La haine de l'argent : une passion française

L'écrivain et philosophe Pascal Bruckner* fustige notre hypocrisie à l'égard de la richesse. Selon lui, la France pratique un "bolchevisme mou".

À la messe du dimanche à Lyon, dans les années 1960, les familles catholiques aisées venaient en 2 CV, modestement vêtues, soucieuses de se fondre dans la masse des paroissiens. À peine l'office terminé, elles rejoignaient leurs belles propriétés, retrouvaient leurs voitures de luxe, leurs amis, leur domesticité. La fortune se devait d'être discrète et de ne pas susciter l'envie. EnFrance, les hautes classes se calfeutrent derrière de hauts murs, quand aux États-Unis la réussite sociale doit être visible et admirée du plus grand nombre. Nous sommes en effet les doubles héritiers du catholicisme et de la République : l'Église, s'inspirant des évangiles, ne cessera de dénoncer l'usure et le "tabernacle impur des banquiers" (Huysmans). De Bossuet à Léon Bloy, les clercs n'auront pas de mots assez durs pour fustiger l'aberration de l'argent qui devient un but en soi, "processus aussi monstrueux, dira Péguy, que si l'horloge se mettait à être le temps". 
Ils sont beaux  ces cocos-munistes
À rebours, le protestantisme, récusant le clergé romain parasite, remplace la prière par le travail, faisant de ce dernier un acte quasi religieux. Bref, en terre réformée, à l'inverse de chez nous, Dieu aime les riches et punit les indigents. Pour les luthériens, vouloir être pauvre est aussi aberrant que vouloir être malade. C'est choisir la malédiction.
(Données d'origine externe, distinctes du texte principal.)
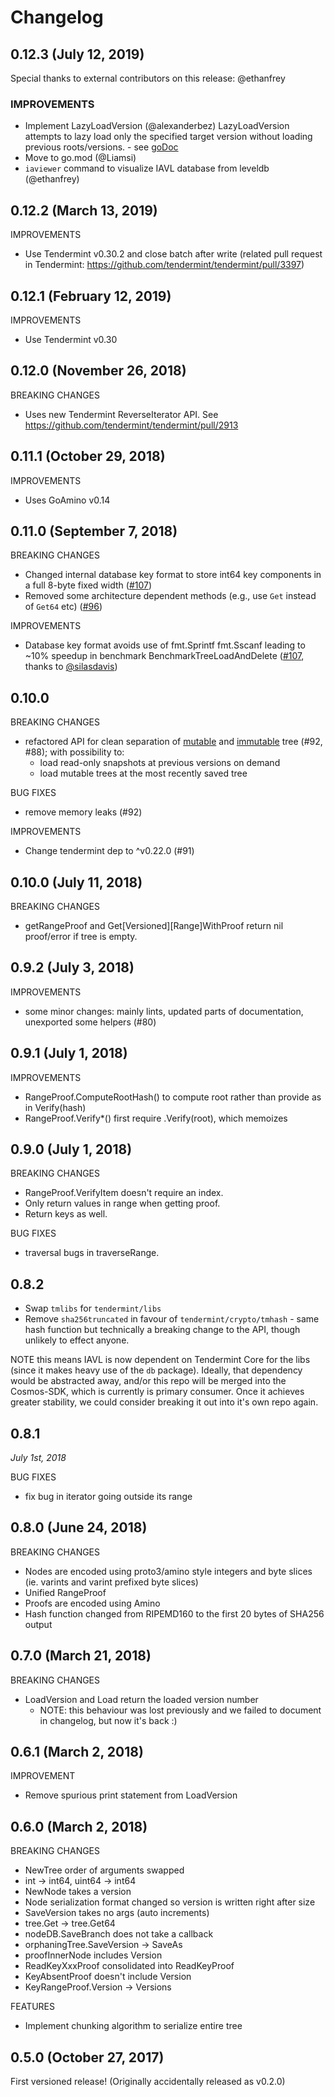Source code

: # Changelog

## 0.12.3 (July 12, 2019)

Special thanks to external contributors on this release:
@ethanfrey

### IMPROVEMENTS

- Implement LazyLoadVersion (@alexanderbez)
  LazyLoadVersion attempts to lazy load only the specified target version
  without loading previous roots/versions. - see [goDoc](https://godoc.org/github.com/tendermint/iavl#MutableTree.LazyLoadVersion)
- Move to go.mod (@Liamsi)
- `iaviewer` command to visualize IAVL database from leveldb (@ethanfrey)

## 0.12.2 (March 13, 2019)

IMPROVEMENTS

- Use Tendermint v0.30.2 and close batch after write (related pull request in Tendermint: https://github.com/tendermint/tendermint/pull/3397)

## 0.12.1 (February 12, 2019)

IMPROVEMENTS

- Use Tendermint v0.30

## 0.12.0 (November 26, 2018)

BREAKING CHANGES

- Uses new Tendermint ReverseIterator API. See https://github.com/tendermint/tendermint/pull/2913

## 0.11.1 (October 29, 2018)

IMPROVEMENTS

- Uses GoAmino v0.14

## 0.11.0 (September 7, 2018)

BREAKING CHANGES

- Changed internal database key format to store int64 key components in a full 8-byte fixed width ([#107])
- Removed some architecture dependent methods (e.g., use `Get` instead of `Get64` etc) ([#96])

IMPROVEMENTS

- Database key format avoids use of fmt.Sprintf fmt.Sscanf leading to ~10% speedup in benchmark BenchmarkTreeLoadAndDelete ([#107], thanks to [@silasdavis])

[#107]: https://github.com/tendermint/iavl/pull/107
[@silasdavis]: https://github.com/silasdavis
[#96]: https://github.com/tendermint/iavl/pull/96

## 0.10.0

BREAKING CHANGES

- refactored API for clean separation of [mutable][1] and [immutable][2] tree (#92, #88);
  with possibility to:
  - load read-only snapshots at previous versions on demand
  - load mutable trees at the most recently saved tree

[1]: https://github.com/tendermint/iavl/blob/9e62436856efa94c1223043be36ebda01ae0b6fc/mutable_tree.go#L14-L21
[2]: https://github.com/tendermint/iavl/blob/9e62436856efa94c1223043be36ebda01ae0b6fc/immutable_tree.go#L10-L17

BUG FIXES

- remove memory leaks (#92)

IMPROVEMENTS

- Change tendermint dep to ^v0.22.0 (#91)

## 0.10.0 (July 11, 2018)

BREAKING CHANGES

- getRangeProof and Get\[Versioned\]\[Range\]WithProof return nil proof/error if tree is empty.

## 0.9.2 (July 3, 2018)

IMPROVEMENTS

- some minor changes: mainly lints, updated parts of documentation, unexported some helpers (#80)

## 0.9.1 (July 1, 2018)

IMPROVEMENTS

- RangeProof.ComputeRootHash() to compute root rather than provide as in Verify(hash)
- RangeProof.Verify\*() first require .Verify(root), which memoizes

## 0.9.0 (July 1, 2018)

BREAKING CHANGES

- RangeProof.VerifyItem doesn't require an index.
- Only return values in range when getting proof.
- Return keys as well.

BUG FIXES

- traversal bugs in traverseRange.

## 0.8.2

- Swap `tmlibs` for `tendermint/libs`
- Remove `sha256truncated` in favour of `tendermint/crypto/tmhash` - same hash
  function but technically a breaking change to the API, though unlikely to effect anyone.

NOTE this means IAVL is now dependent on Tendermint Core for the libs (since it
makes heavy use of the `db` package). Ideally, that dependency would be
abstracted away, and/or this repo will be merged into the Cosmos-SDK, which is
currently is primary consumer. Once it achieves greater stability, we could
consider breaking it out into it's own repo again.

## 0.8.1

_July 1st, 2018_

BUG FIXES

- fix bug in iterator going outside its range

## 0.8.0 (June 24, 2018)

BREAKING CHANGES

- Nodes are encoded using proto3/amino style integers and byte slices (ie. varints and
  varint prefixed byte slices)
- Unified RangeProof
- Proofs are encoded using Amino
- Hash function changed from RIPEMD160 to the first 20 bytes of SHA256 output

## 0.7.0 (March 21, 2018)

BREAKING CHANGES

- LoadVersion and Load return the loaded version number
  - NOTE: this behaviour was lost previously and we failed to document in changelog,
    but now it's back :)

## 0.6.1 (March 2, 2018)

IMPROVEMENT

- Remove spurious print statement from LoadVersion

## 0.6.0 (March 2, 2018)

BREAKING CHANGES

- NewTree order of arguments swapped
- int -> int64, uint64 -> int64
- NewNode takes a version
- Node serialization format changed so version is written right after size
- SaveVersion takes no args (auto increments)
- tree.Get -> tree.Get64
- nodeDB.SaveBranch does not take a callback
- orphaningTree.SaveVersion -> SaveAs
- proofInnerNode includes Version
- ReadKeyXxxProof consolidated into ReadKeyProof
- KeyAbsentProof doesn't include Version
- KeyRangeProof.Version -> Versions

FEATURES

- Implement chunking algorithm to serialize entire tree

## 0.5.0 (October 27, 2017)

First versioned release!
(Originally accidentally released as v0.2.0)
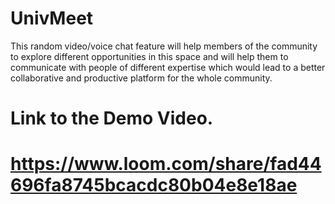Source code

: # UnivMeet
This random video/voice chat feature will help members of the community to explore different opportunities in this space and will help them to communicate with people of different expertise which would lead to a better collaborative and productive platform for the whole community.
# Link to the Demo Video.
# https://www.loom.com/share/fad44696fa8745bcacdc80b04e8e18ae

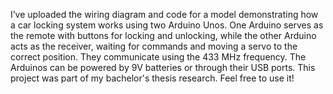 I’ve uploaded the wiring diagram and code for a model demonstrating how a car locking system works using two Arduino Unos.
One Arduino serves as the remote with buttons for locking and unlocking, while the other Arduino acts as the receiver, waiting for commands and moving a servo to the correct position. 
They communicate using the 433 MHz frequency.
The Arduinos can be powered by 9V batteries or through their USB ports. 
This project was part of my bachelor's thesis research.
Feel free to use it!
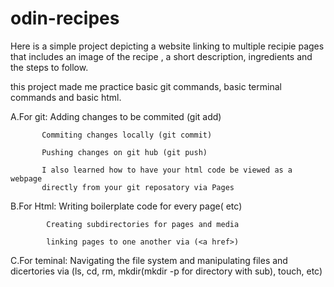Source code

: # odin-recipes
Here is a simple project depicting a website linking to multiple recipie pages that includes an image of the recipe
, a short description, ingredients and the steps to follow.

this project made me practice basic git commands, basic terminal commands and basic html.

A.For git: Adding changes to be commited (git add)
           
           Commiting changes locally (git commit)
           
           Pushing changes on git hub (git push)
           
           I also learned how to have your html code be viewed as a webpage 
           directly from your git reposatory via Pages


B.For Html: Writing boilerplate code for every page(<!DOCTYPE html> <html lang="en"> etc)

            Creating subdirectories for pages and media

            linking pages to one another via (<a href>)

C.For teminal: Navigating the file system and manipulating files and dicertories via (ls, cd, rm, mkdir(mkdir -p for directory with sub), touch, etc)

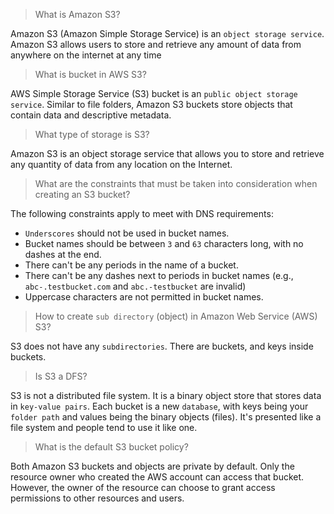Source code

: > What is Amazon S3?

 Amazon S3 (Amazon Simple Storage Service) is an ``object storage service``. Amazon S3 allows users to store and retrieve any amount of data from anywhere on the internet at any time
 
> What is bucket in AWS S3?

AWS Simple Storage Service (S3) bucket is an ``public object storage service``. Similar to file folders, Amazon S3 buckets store objects that contain data and descriptive metadata.

> What type of storage is S3?

Amazon S3 is an object storage service that allows you to store and retrieve any quantity of data from any location on the Internet.

> What are the constraints that must be taken into consideration when creating an S3 bucket?

The following constraints apply to meet with DNS requirements:

* ``Underscores`` should not be used in bucket names.
* Bucket names should be between ``3`` and ``63`` characters long, with no dashes at the end.
* There can't be any periods in the name of a bucket.
* There can't be any dashes next to periods in bucket names (e.g., ``abc-.testbucket.com`` and ``abc.-testbucket`` are invalid)
* Uppercase characters are not permitted in bucket names.
> How to create ``sub directory`` (object) in Amazon Web Service (AWS) S3?

S3 does not have any ``subdirectories``. There are buckets, and keys inside buckets.

> Is S3 a DFS?

S3 is not a distributed file system. It is a binary object store that stores data in ``key-value pairs``. Each bucket is a new ``database``, with keys being your ``folder path`` and values being the binary objects (files). It's presented like a file system and people tend to use it like one.

> What is the default S3 bucket policy?

Both Amazon S3 buckets and objects are private by default. Only the resource owner who created the AWS account can access that bucket. However, the owner of the resource can choose to grant access permissions to other resources and users.
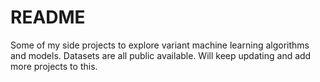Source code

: # README

Some of my side projects to explore variant machine learning algorithms and models. Datasets are all public available. 
Will keep updating and add more projects to this.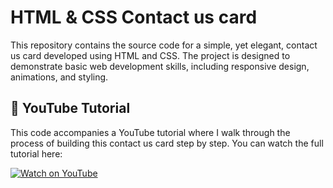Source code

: # HTML & CSS Contact us card

This repository contains the source code for a simple, yet elegant, contact us card developed using HTML and CSS. The project is designed to demonstrate basic web development skills, including responsive design, animations, and styling.

## 🎥 YouTube Tutorial

This code accompanies a YouTube tutorial where I walk through the process of building this contact us card step by step. You can watch the full tutorial here:

[![Watch on YouTube](https://img.shields.io/badge/Watch%20on-YouTube-red)](https://www.youtube.com/watch?v=7c8Ukren0mw)

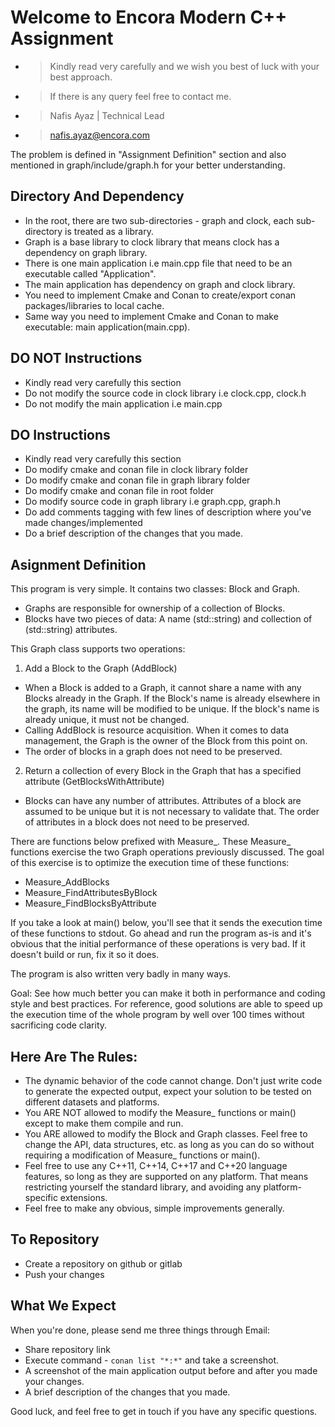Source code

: 

# Welcome to Encora Modern C++ Assignment

* > Kindly read very carefully and we wish you best of luck with your best approach. 
* > If there is any query feel free to contact me. 
* > Nafis Ayaz | Technical Lead 
* > nafis.ayaz@encora.com 

The problem is defined in "Assignment Definition" section and also mentioned in 
graph/include/graph.h for your better understanding. 

## Directory And Dependency
- In the root, there are two sub-directories - graph and clock, each sub-directory is treated as a library. 
- Graph is a base library to clock library that means clock has a dependency on graph library. 
- There is one main application i.e main.cpp file that need to be an executable called "Application". 
- The main application has dependency on graph and clock library. 
- You need to implement Cmake and Conan to create/export conan packages/libraries to local cache.
- Same way you need to implement Cmake and Conan to make executable: main application(main.cpp).


## DO NOT Instructions
- Kindly read very carefully this section
- Do not modify the source code in clock library i.e clock.cpp, clock.h
- Do not modify the main application i.e main.cpp

## DO Instructions
- Kindly read very carefully this section
- Do modify cmake and conan file in clock library folder
- Do modify cmake and conan file in graph library folder
- Do modify cmake and conan file in root folder
- Do modify source code in graph library i.e graph.cpp, graph.h
- Do add comments tagging with few lines of description where you've made changes/implemented 
- Do a brief description of the changes that you made.

## Asignment Definition 
This program is very simple. It contains two classes: Block and Graph.

- Graphs are responsible for ownership of a collection of Blocks.
- Blocks have two pieces of data: A name (std::string) and collection of (std::string) attributes.

This Graph class supports two operations:

1. Add a Block to the Graph (AddBlock)
- When a Block is added to a Graph, it cannot share a name with any Blocks already in the Graph. If the Block's name is
already elsewhere in the graph, its name will be modified to be unique. If the block's name is already unique, it must
not be changed.
- Calling AddBlock is resource acquisition. When it comes to data management, the Graph is the owner of the Block from
this point on.
- The order of blocks in a graph does not need to be preserved.

2. Return a collection of every Block in the Graph that has a specified attribute (GetBlocksWithAttribute)

- Blocks can have any number of attributes. Attributes of a block are assumed to be unique but it is not necessary to 
  validate that. The order of attributes in a block does not need to be preserved.

There are functions below prefixed with Measure_. These Measure_ functions exercise the two Graph operations previously
discussed. The goal of this exercise is to optimize the execution time of these functions:

- Measure_AddBlocks
- Measure_FindAttributesByBlock
- Measure_FindBlocksByAttribute

If you take a look at main() below, you'll see that it sends the execution time of these functions to stdout. Go ahead and
run the program as-is and it's obvious that the initial performance of these operations is very bad. If it doesn't build or
run, fix it so it does.

The program is also written very badly in many ways.

Goal: See how much better you can make it both in performance and coding style and best practices.
For reference, good solutions are able to speed up the execution time of the whole program by well
over 100 times without sacrificing code clarity.

## Here Are The Rules:

- The dynamic behavior of the code cannot change. Don't just write code to generate the expected output, expect your solution
to be tested on different datasets and platforms.
- You ARE NOT allowed to modify the Measure_ functions or main() except to make them compile and run.
- You ARE allowed to modify the Block and Graph classes. Feel free to change the API, data structures, etc. as long as you can
do so without requiring a modification of Measure_ functions or main().
- Feel free to use any C++11, C++14, C++17 and C++20 language features, so long as they are supported on any platform. That means 
  restricting yourself the standard library, and avoiding any platform-specific extensions.
- Feel free to make any obvious, simple improvements generally.

## To Repository
- Create a repository on github or gitlab
- Push your changes 

## What We Expect
When you're done, please send me three things through Email:
- Share repository link
- Execute command - `conan list "*:*"` and take a screenshot.
- A screenshot of the main application output before and after you made your changes.
- A brief description of the changes that you made.

Good luck, and feel free to get in touch if you have any specific questions.
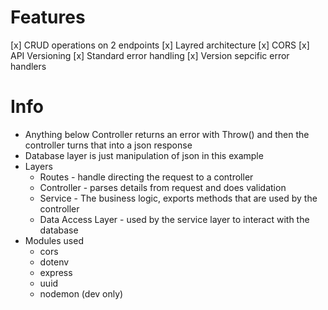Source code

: 

# Features
[x] CRUD operations on 2 endpoints
[x] Layred architecture
[x] CORS
[x] API Versioning
[x] Standard error handling
[x] Version sepcific error handlers



# Info
- Anything below Controller returns an error with Throw() and then the controller turns that into a json response
- Database layer is just manipulation of json in this example
- Layers
   - Routes - handle directing the request to a controller
   - Controller - parses details from request and does validation
   - Service - The business logic, exports methods that are used by the controller
   - Data Access Layer -  used by the service layer to interact with the database
- Modules used
   - cors
   - dotenv
   - express
   - uuid
   - nodemon (dev only)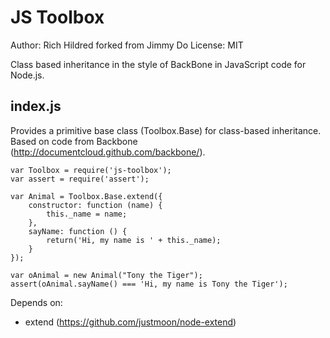 JS Toolbox
==========

Author: Rich Hildred forked from Jimmy Do
License: MIT

Class based inheritance in the style of BackBone in JavaScript code for Node.js.

index.js
----------
Provides a primitive base class (Toolbox.Base) for class-based inheritance.
Based on code from Backbone (http://documentcloud.github.com/backbone/).

	var Toolbox = require('js-toolbox');
	var assert = require('assert');
	
	var Animal = Toolbox.Base.extend({
	    constructor: function (name) {
	        this._name = name;
	    },
	    sayName: function () {
	        return('Hi, my name is ' + this._name);
	    }
	});

	var oAnimal = new Animal("Tony the Tiger");
	assert(oAnimal.sayName() === 'Hi, my name is Tony the Tiger');

Depends on:
- extend (https://github.com/justmoon/node-extend)
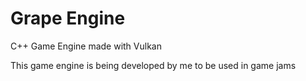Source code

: # Grape Engine
C++ Game Engine made with Vulkan

This game engine is being developed by me to be used in game jams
Mettre le monde à l'envers

Quant à la République, elle redouble son éthos égalitaire par un éloge des grandeurs spirituelles : il est d'autres richesses culturelles, littéraires, artistiques que les biens matériels. "Derrière chaque grande fortune, il y a un grand crime", écrivait déjà Balzac. Les diatribes contre le numéraire font partie du trésor culturel national : "Mon seul adversaire, celui de la France, n'a aucunement cessé d'être l'argent", disait le général de Gaulle en 1969. Mitterrand lui-même dénoncera en 1971 "l'argent roi qui ruine et pourrit jusqu'à la conscience des hommes". 
Ces proclamations vertueuses méritent toutefois d'être nuancées : ce que les Français récusent, c'est moins l'opulence que son inégale répartition, c'est l'injustice qui ne récompense pas le mérite mais dévolue les plus gros revenus à ceux qui sont bien nés ou bien placés. L'indécence de l'argent ne réside pas dans son existence mais dans sa rareté, lorsqu'il est confisqué par une poignée. Il reste, c'est son avantage incomparable, un moyen de préserver la liberté individuelle ; il corrompt peut-être, mais il nous affranchit aussi de la nécessité, nous permet d'incarner nos projets, de n'être pas réduits à nos besoins élémentaires. 
Reste que cette rhétorique du soupçon n'est pas sans effet sur notre vision de la réussite. En période de crise, les diatribes contre le veau d'or remplissent une fonction de dérivatif. De toutes parts, des voix s'élèvent pour condamner l'argent fou, l'argent roi, alors que collectivement nous vivons l'argent rare, l'endettement généralisé. On peut pousser le raisonnement plus loin : la condamnation de l'argent va s'accentuer à mesure que la pauvreté va s'accroître. C'est la définition même de l'idéologie : mettre le monde à l'envers. Puisqu'une masse croissante de nos compatriotes n'a plus les moyens de vivre décemment, on va lui expliquer que la prospérité est honteuse, dégradante.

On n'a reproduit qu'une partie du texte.